Pengaruhnya terhadap orang Perancis jauh lebih sedikit ketimbang
perubahan-perubahan sejumlah kemajuan teknologi dalam masa dua abad belakangan
ini.
Banyak orang
bilang, masa Napoleon menyediakan peluang bagi perubahan-perubahan bagi
terkonsolidasinya dan semakin mapannya kaum borjuais Perancis. Di tahun 1815,
tatkala monarki Perancis akhirnya tersusun kembali, perubahan-perubahan ini
ditopang dan dilindungi begitu baiknya sehingga kemungkinan bisa kembalinya
pola-pola sosial orde lama suatu hal yang sepenuhnya mustahil. Tetapi,
perubahan terpenting sebetulnya terjadi dan tersusun sebelum Napoleon. Pada
tahun 1799 ketika Napoleon memegang kendali pemerintahan mungkin setiap jalan
ke arah kembalinya ke masa status quo sudah terlambat. Tetapi, lepas dari
ambisi Napoleon sendiri yang keraja-rajaan, dia memang pegang peranan penting
menyebarnya ide revolusi ke seluruh Eropa.
Napoleon
juga membawa akibat timbulnya pengaruh-pengaruh luas dan besar dalam revolusi
Amerika Latin. Penyerbuannya ke Spanyol melemahkan pemerintahan Spanyol sehingga
cengkraman kolonialnya di daerah-daerah jajahannya juga dengan sendirinya
melonggar dan tidak efektif. Dalam situasi de facto otonomi inilah
gerakan-gerakan kemerdekaan Amerika Latin mulai meletus.
Dari semua
langkah perbuatan Napoleon, yang paling penting dan paling punya pengaruh
berjangka panjang justru yang berada di luar rencananya dan tidak ada sangkut
pautnya dengan rencana Napoleon sendiri.
Di tahun
1803, Napoleon menjual daerah luas kepada Amerika Serikat. Dia tahu, milik
Perancis di Amerika Utara sulit dilindungi menghadapi serangan-serangan
Inggris. Selain itu, dia juga perlu duit, penjualan tanah Louisiana itu mungkin
merupakan jual-beli tanah secara damai yang terbesar dalam sejarah sekaligus
mengubah Amerika Serikat menjadi suatu negara yang berukuran benua. Sukar
dibayangkan apa bentuknya Amerika Serikat tanpa Louisiana ini. Pasti akan
merupakan negeri yang samasekali berbeda dengan apa yang kita kenal sekarang.

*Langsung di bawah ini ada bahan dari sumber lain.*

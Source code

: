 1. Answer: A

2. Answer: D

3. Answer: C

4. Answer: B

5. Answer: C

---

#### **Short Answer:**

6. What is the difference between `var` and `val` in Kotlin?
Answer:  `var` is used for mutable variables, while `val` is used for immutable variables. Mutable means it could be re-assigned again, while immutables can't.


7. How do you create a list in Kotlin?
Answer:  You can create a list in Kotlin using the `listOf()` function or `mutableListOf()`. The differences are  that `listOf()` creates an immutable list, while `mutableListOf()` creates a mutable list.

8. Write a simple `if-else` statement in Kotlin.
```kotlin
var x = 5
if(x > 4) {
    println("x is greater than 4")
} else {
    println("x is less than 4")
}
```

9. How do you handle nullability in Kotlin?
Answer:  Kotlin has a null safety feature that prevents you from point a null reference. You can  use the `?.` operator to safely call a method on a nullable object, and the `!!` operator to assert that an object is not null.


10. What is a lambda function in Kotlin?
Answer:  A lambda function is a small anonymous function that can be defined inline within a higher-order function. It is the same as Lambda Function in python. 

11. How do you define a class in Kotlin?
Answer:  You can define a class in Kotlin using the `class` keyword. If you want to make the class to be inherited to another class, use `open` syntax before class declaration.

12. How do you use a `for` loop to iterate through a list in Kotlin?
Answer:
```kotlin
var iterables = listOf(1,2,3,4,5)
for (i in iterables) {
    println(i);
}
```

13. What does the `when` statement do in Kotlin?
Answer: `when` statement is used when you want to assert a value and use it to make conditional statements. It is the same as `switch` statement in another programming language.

Dan pula layak diragukan Amerika Serikat bisa menjadi negeri kuat tanpa jual-beli
Louisiana ini.
Napoleon,
tentu saja, bukanlah satu-satunya orang yang berperanan dan bertanggung jawab
atas penjualan ini. Pemerintah Amerika jelas pegang peranan pula. Tetapi,
penawaran Perancis menjual Louisiana diputuskan dalam perundingan oleh satu
orang. Dan orang itu Napoleon Bonaparte.